I have one of those aftermarket directionals and I'll be darned if I can remember to center it after I make a turn. (I must look like a surface street version of one of those dumb people on the freeway that drives me nuts signaling for miles)

I'm not saying I did too much of that as I am getting used to it but with my headlights on and my tailights on, it's rare that I see the amp guage pointing toward "+".

This morning my battery was weak and it didn't start right up. I charged the battery and drove for a couple of miles. While driving I noticed the amp guage was pointing directly to "0" the entire way.

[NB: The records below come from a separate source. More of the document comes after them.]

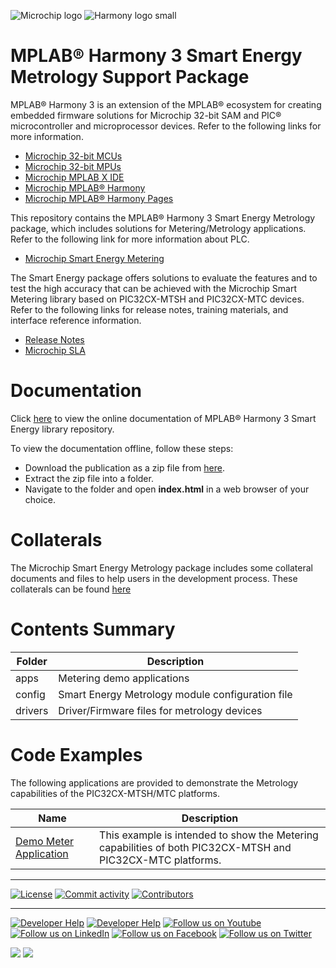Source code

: ﻿![Microchip logo](https://raw.githubusercontent.com/wiki/Microchip-MPLAB-Harmony/Microchip-MPLAB-Harmony.github.io/images/microchip_logo.png)
![Harmony logo small](https://raw.githubusercontent.com/wiki/Microchip-MPLAB-Harmony/Microchip-MPLAB-Harmony.github.io/images/microchip_mplab_harmony_logo_small.png)

# MPLAB® Harmony 3 Smart Energy Metrology Support Package

MPLAB® Harmony 3 is an extension of the MPLAB® ecosystem for creating embedded firmware solutions for Microchip 32-bit SAM and PIC® microcontroller and microprocessor devices. Refer to the following links for more information.

- [Microchip 32-bit MCUs](https://www.microchip.com/design-centers/32-bit)
- [Microchip 32-bit MPUs](https://www.microchip.com/design-centers/32-bit-mpus)
- [Microchip MPLAB X IDE](https://www.microchip.com/mplab/mplab-x-ide)
- [Microchip MPLAB® Harmony](https://www.microchip.com/mplab/mplab-harmony)
- [Microchip MPLAB® Harmony Pages](https://microchip-mplab-harmony.github.io/)

This repository contains the MPLAB® Harmony 3 Smart Energy Metrology package, which includes solutions for Metering/Metrology applications.
Refer to the following link for more information about PLC.

- [Microchip Smart Energy Metering](https://www.microchip.com/en-us/products/smart-energy-metering/metering)

The Smart Energy package offers solutions to evaluate the features and to test the high accuracy that can be achieved with the Microchip Smart Metering library based on PIC32CX-MTSH and PIC32CX-MTC devices.
Refer to the following links for release notes, training materials, and interface reference information.

- [Release Notes](./release_notes.md)
- [Microchip SLA](Microchip_SLA001.md)

# Documentation

Click [here](https://onlinedocs.microchip.com/v2/keyword-lookup?keyword=MH3_smartenergy_metrology&redirect=true) to view the online documentation of MPLAB® Harmony 3 Smart Energy library repository.

To view the documentation offline, follow these steps:
 - Download the publication as a zip file from [here](https://onlinedocs.microchip.com/download/GUID-8854123F-301D-4995-A5C7-9D06868FA9FA?type=webhelp).
 - Extract the zip file into a folder.
 - Navigate to the folder and open **index.html** in a web browser of your choice.

# Collaterals

The Microchip Smart Energy Metrology package includes some collateral documents and files to help users in the development process.
These collaterals can be found [here](https://github.com/MicrochipTech/smartenergy_metrology_collaterals/tree/v1.0.0)

# Contents Summary

| Folder  | Description                                      |
| ------- | ------------------------------------------------ |
| apps    | Metering demo applications                       |
| config  | Smart Energy Metrology module configuration file |
| drivers | Driver/Firmware files for metrology devices      |

# Code Examples

The following applications are provided to demonstrate the Metrology capabilities of the PIC32CX-MTSH/MTC platforms.

| Name                                                                                                                         | Description                                                                                                |
| ---------------------------------------------------------------------------------------------------------------------------- | ---------------------------------------------------------------------------------------------------------- |
| [Demo Meter Application](https://onlinedocs.microchip.com/v2/keyword-lookup?keyword=Demo_Meter_Application&redirect=true)    | This example is intended to show the Metering capabilities of both PIC32CX-MTSH and PIC32CX-MTC platforms. |

---

[![License](https://img.shields.io/badge/license-Harmony%20license-orange.svg)](https://github.com/Microchip-MPLAB-Harmony/smartenergy_metrology/blob/master/Microchip_SLA001.md)
[![Commit activity](https://img.shields.io/github/commit-activity/y/Microchip-MPLAB-Harmony/smartenergy_metrology.svg)](https://github.com/Microchip-MPLAB-Harmony/smartenergy_metrology/graphs/commit-activity)
[![Contributors](https://img.shields.io/github/contributors-anon/Microchip-MPLAB-Harmony/smartenergy_metrology.svg)]()

____

[![Developer Help](https://img.shields.io/badge/Youtube-Developer%20Help-red.svg)](https://www.youtube.com/MicrochipDeveloperHelp)
[![Developer Help](https://img.shields.io/badge/XWiki-Developer%20Help-torquiose.svg)](https://developerhelp.microchip.com/xwiki/bin/view/software-tools/harmony/)
[![Follow us on Youtube](https://img.shields.io/badge/Youtube-Follow%20us%20on%20Youtube-red.svg)](https://www.youtube.com/user/MicrochipTechnology)
[![Follow us on LinkedIn](https://img.shields.io/badge/LinkedIn-Follow%20us%20on%20LinkedIn-blue.svg)](https://www.linkedin.com/company/microchip-technology)
[![Follow us on Facebook](https://img.shields.io/badge/Facebook-Follow%20us%20on%20Facebook-blue.svg)](https://www.facebook.com/microchiptechnology/)
[![Follow us on Twitter](https://img.shields.io/twitter/follow/MicrochipTech.svg?style=social)](https://twitter.com/MicrochipTech)

[![](https://img.shields.io/github/stars/Microchip-MPLAB-Harmony/smartenergy_metrology.svg?style=social)]()
[![](https://img.shields.io/github/watchers/Microchip-MPLAB-Harmony/smartenergy_metrology.svg?style=social)]()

I called Astro Electric in town and he agreed to look at my generator if I took it out, so I did. I hadn't had it serviced since the truck rested between 1985 and 2005. We went straight for the brushes and the technician said they look worn. I guess I had OEM brushes with two wire leads. On one of the brushes one of the wires was broken. The replacements had only one heavy gauge copper wire.

I reinstalled the generator and took the truck for a test drive. This time out I noticed the amp guage pointed just the smallest amount plus of "0" and not as far to positive as it usually did.

Tomorrow I plan to drive the truck to Astro Electric for them to get a reading from the generator as installed. I really don't know what (and I'm not hoping for) makes a generator fail (not saying mine is).

I asked the technician if they serviced Voltage Regulators and he said they didn't. If you look at the Dodge Truck Manual, it looks quite involved. I have I've accumulated a few over the years and who knows if one works better than the other, or if the one I have installed just needs to be cleaned and fine tuned.

Questions:

1. What makes a generator fail.

2. Other than 6 volt positive ground what are the other specs (AMP Range?) for our voltage regulators?

3. Once Polarized always Polarized?

4. What should the generator be putting out?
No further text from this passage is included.